• _EXERCISE INPUT_:
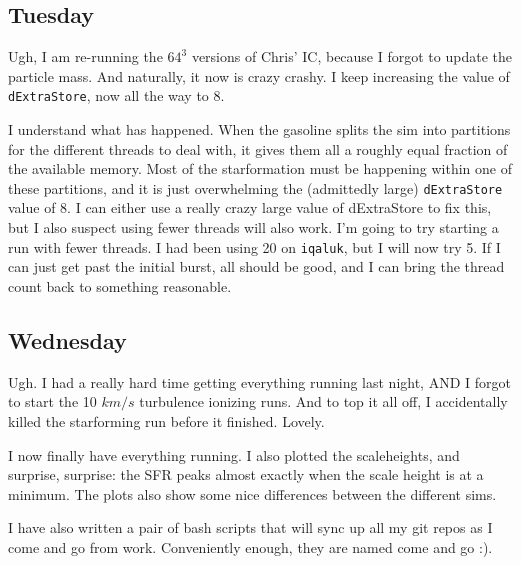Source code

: \documentclass[11pt,letterpaper]{article}
\begin{document}
\subsection{Tuesday}

Ugh, I am re-running the $64^3$ versions of Chris' IC, because I forgot
to update the particle mass. And naturally, it now is crazy crashy. I
keep increasing the value of \texttt{dExtraStore}, now all the way to 8.

I understand what has happened. When the gasoline splits the sim into
partitions for the different threads to deal with, it gives them all a
roughly equal fraction of the available memory. Most of the
starformation must be happening within one of these partitions, and it
is just overwhelming the (admittedly large) \texttt{dExtraStore} value
of 8. I can either use a really crazy large value of dExtraStore to fix
this, but I also suspect using fewer threads will also work. I'm going
to try starting a run with fewer threads. I had been using 20 on
\texttt{iqaluk}, but I will now try 5. If I can just get past the
initial burst, all should be good, and I can bring the thread count back
to something reasonable.

\subsection{Wednesday}

Ugh. I had a really hard time getting everything running last night, AND
I forgot to start the 10 $km/s$ turbulence ionizing runs. And to top it
all off, I accidentally killed the starforming run before it finished.
Lovely.

I now finally have everything running. I also plotted the scaleheights,
and surprise, surprise: the SFR peaks almost exactly when the scale
height is at a minimum. The plots also show some nice differences
between the different sims.

I have also written a pair of bash scripts that will sync up all my git
repos as I come and go from work. Conveniently enough, they are named
come and go :).
\end{document}
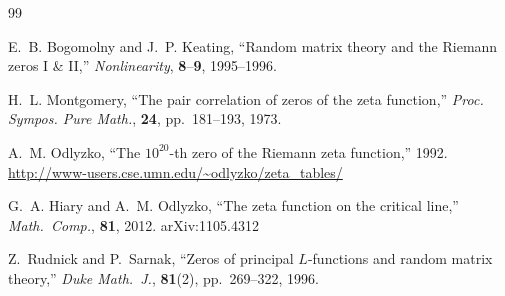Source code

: \documentclass[11pt]{article}
\begin{document}
\begin{thebibliography}{99}

E.~B. Bogomolny and J.~P. Keating,
``Random matrix theory and the Riemann zeros I \& II,''
\textit{Nonlinearity}, \textbf{8}--\textbf{9}, 1995--1996.

H.~L. Montgomery,
``The pair correlation of zeros of the zeta function,''
\textit{Proc. Sympos. Pure Math.}, \textbf{24}, pp.\ 181--193, 1973.

A.~M. Odlyzko,
``The $10^{20}$-th zero of the Riemann zeta function,'' 1992.
\url{http://www-users.cse.umn.edu/~odlyzko/zeta_tables/}

G.~A. Hiary and A.~M. Odlyzko,
``The zeta function on the critical line,''
\textit{Math.\ Comp.}, \textbf{81}, 2012. arXiv:1105.4312

Z.~Rudnick and P.~Sarnak,
``Zeros of principal $L$-functions and random matrix theory,''
\textit{Duke Math.\ J.}, \textbf{81}(2), pp.\ 269--322, 1996.

\end{thebibliography}
\end{document}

• _EXERCISE DETAILS_:
All that is wanted is the stretch of lines above from the one containing "I understand what" through the one containing "all off, I accidentally", duplicated exactly.

• _TASK RESPONSE_:
I understand what has happened. When the gasoline splits the sim into
partitions for the different threads to deal with, it gives them all a
roughly equal fraction of the available memory. Most of the
starformation must be happening within one of these partitions, and it
is just overwhelming the (admittedly large) \texttt{dExtraStore} value
of 8. I can either use a really crazy large value of dExtraStore to fix
this, but I also suspect using fewer threads will also work. I'm going
to try starting a run with fewer threads. I had been using 20 on
\texttt{iqaluk}, but I will now try 5. If I can just get past the
initial burst, all should be good, and I can bring the thread count back
to something reasonable.

\subsection{Wednesday}

Ugh. I had a really hard time getting everything running last night, AND
I forgot to start the 10 $km/s$ turbulence ionizing runs. And to top it
all off, I accidentally killed the starforming run before it finished.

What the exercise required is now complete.